What is needed: Your reply should be made up of every line in the records below that holds the string "smooth".

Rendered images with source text
- - -

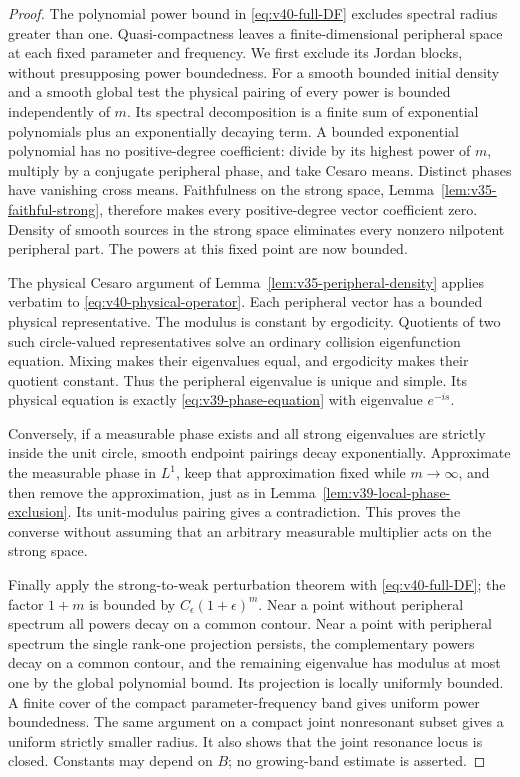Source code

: \begin{proof}
The polynomial power bound in \eqref{eq:v40-full-DF} excludes spectral
radius greater than one. Quasi-compactness leaves a finite-dimensional
peripheral space at each fixed parameter and frequency. We first
exclude its Jordan blocks, without presupposing power boundedness.
For a smooth bounded initial density and a smooth global test the
physical pairing of every power is bounded independently of $m$.
Its spectral decomposition is a finite sum of exponential polynomials
plus an exponentially decaying term. A bounded exponential polynomial
has no positive-degree coefficient: divide by its highest power of
$m$, multiply by a conjugate peripheral phase, and take Cesaro means.
Distinct phases have vanishing cross means. Faithfulness on the strong
space, Lemma~\ref{lem:v35-faithful-strong}, therefore makes every
positive-degree vector coefficient zero. Density of smooth sources
in the strong space eliminates every nonzero nilpotent peripheral
part. The powers at this fixed point are now bounded.

The physical Cesaro argument of
Lemma~\ref{lem:v35-peripheral-density} applies verbatim to
\eqref{eq:v40-physical-operator}. Each peripheral vector has a bounded
physical representative. The modulus is constant by ergodicity.
Quotients of two such circle-valued representatives solve an ordinary
collision eigenfunction equation. Mixing makes their eigenvalues
equal, and ergodicity makes their quotient constant. Thus the
peripheral eigenvalue is unique and simple. Its physical equation is
exactly \eqref{eq:v39-phase-equation} with eigenvalue $e^{-is}$.

Conversely, if a measurable phase exists and all strong eigenvalues
are strictly inside the unit circle, smooth endpoint pairings decay
exponentially. Approximate the measurable phase in $L^1$, keep that
approximation fixed while $m\to\infty$, and then remove the
approximation, just as in Lemma~\ref{lem:v39-local-phase-exclusion}.
Its unit-modulus pairing gives a contradiction. This proves the
converse without assuming that an arbitrary measurable multiplier
acts on the strong space.

Finally apply the strong-to-weak perturbation theorem with
\eqref{eq:v40-full-DF}; the factor $1+m$ is bounded by $C_\epsilon
(1+\epsilon)^m$. Near a point without peripheral spectrum all powers
decay on a common contour. Near a point with peripheral spectrum the
single rank-one projection persists, the complementary powers decay
on a common contour, and the remaining eigenvalue has modulus at
most one by the global polynomial bound. Its projection is locally
uniformly bounded. A finite cover of the compact parameter-frequency
band gives uniform power boundedness. The same argument on a compact
joint nonresonant subset gives a uniform strictly smaller radius.
It also shows that the joint resonance locus is closed. Constants
may depend on $B$; no growing-band estimate is asserted.
\end{proof}
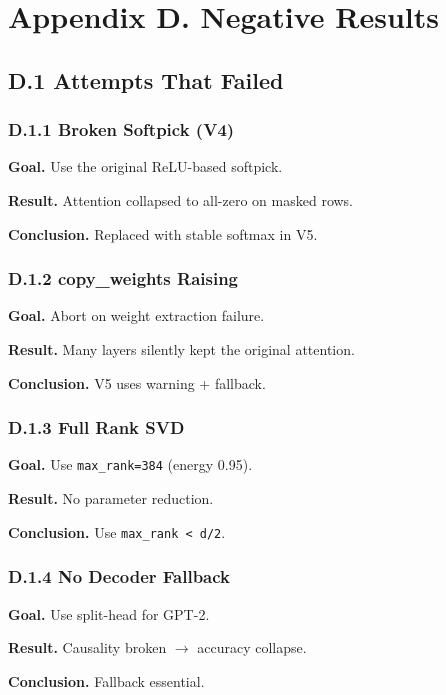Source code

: \section{Appendix D. Negative Results}

\subsection{D.1 Attempts That Failed}

\subsubsection{D.1.1 Broken Softpick (V4)}

\textbf{Goal.} Use the original ReLU-based softpick.

\textbf{Result.} Attention collapsed to all-zero on masked rows.

\textbf{Conclusion.} Replaced with stable softmax in V5.

\subsubsection{D.1.2 copy\_weights Raising}

\textbf{Goal.} Abort on weight extraction failure.

\textbf{Result.} Many layers silently kept the original attention.

\textbf{Conclusion.} V5 uses warning + fallback.

\subsubsection{D.1.3 Full Rank SVD}

\textbf{Goal.} Use \texttt{max\_rank=384} (energy 0.95).

\textbf{Result.} No parameter reduction.

\textbf{Conclusion.} Use \texttt{max\_rank \textless{} d/2}.

\subsubsection{D.1.4 No Decoder Fallback}

\textbf{Goal.} Use split-head for GPT-2.

\textbf{Result.} Causality broken $\to$ accuracy collapse.

\textbf{Conclusion.} Fallback essential.

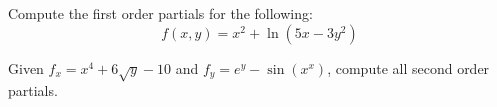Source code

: \documentclass[addpoints]{exam}
\begin{document}
\begin{questions}
\question[20] Compute the first order partials for the following:
\[
	f(x,y) = x^2 + \ln (5x - 3y^2)
\]  

\question[40] Given $f_x = x^4 + 6 \sqrt{y} - 10$ and $f_y = e^y - \sin (x^x)$, compute all second order partials. 






\end{questions}
\end{document}
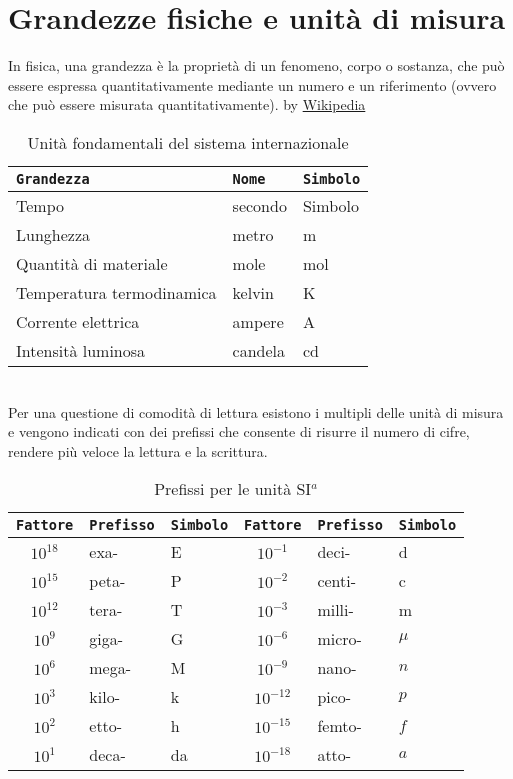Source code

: \chapter{Grandezze fisiche e unità di misura}
In fisica, una grandezza è la proprietà di un fenomeno, corpo o sostanza, che può essere espressa quantitativamente mediante un numero e un riferimento (ovvero che può essere misurata quantitativamente). by \href{https://it.wikipedia.org/wiki/Grandezza_fisica}{Wikipedia}
\begin{table}[!h]
	\centering
	\begin{tabular}{lll}
		\texttt{Grandezza}&\texttt{Nome}&\texttt{Simbolo}\\\hline
		Tempo&secondo&Simbolo\\
		Lunghezza&metro&m\\
		Quantità di materiale&mole&mol\\
		Temperatura termodinamica&kelvin&K\\
		Corrente elettrica&ampere&A\\
		Intensità luminosa&candela&cd\\\hline
	\end{tabular}
\caption{Unità fondamentali del sistema internazionale}
\label{table:1}
\end{table}\\
Per una questione di comodità di lettura esistono i multipli delle unità di
misura e vengono indicati con dei prefissi che consente di risurre il numero di
cifre, rendere più veloce la lettura e la scrittura.
\begin{table}[!h]
	\centering
	\begin{tabular}{cll|cll}
		\texttt{Fattore}&\texttt{Prefisso}&\texttt{Simbolo}&\texttt{Fattore}&\texttt{Prefisso}&\texttt{Simbolo}\\\hline
		$10^{18}$&exa-&E&$10^{-1}$&deci-&d\\
		$10^{15}$&peta-&P&$10^{-2}$&centi-&c\\
		$10^{12}$&tera-&T&$10^{-3}$&milli-&m\\
		$10^{9}$&giga-&G&$10^{-6}$&micro-&$\mu$\\
		$10^{6}$&mega-&M&$10^{-9}$&nano-&$n$\\
		$10^{3}$&kilo-&k&$10^{-12}$&pico-&$p$\\
		$10^{2}$&etto-&h&$10^{-15}$&femto-&$f$\\
		$10^{1}$&deca-&da&$10^{-18}$&atto-&$a$\\\hline

	\end{tabular}
\caption{Prefissi per le unità SI$^a$}
\end{table}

- - -

Response to this task:
For a smooth bounded initial density and a smooth global test the
positive-degree vector coefficient zero. Density of smooth sources
are strictly inside the unit circle, smooth endpoint pairings decay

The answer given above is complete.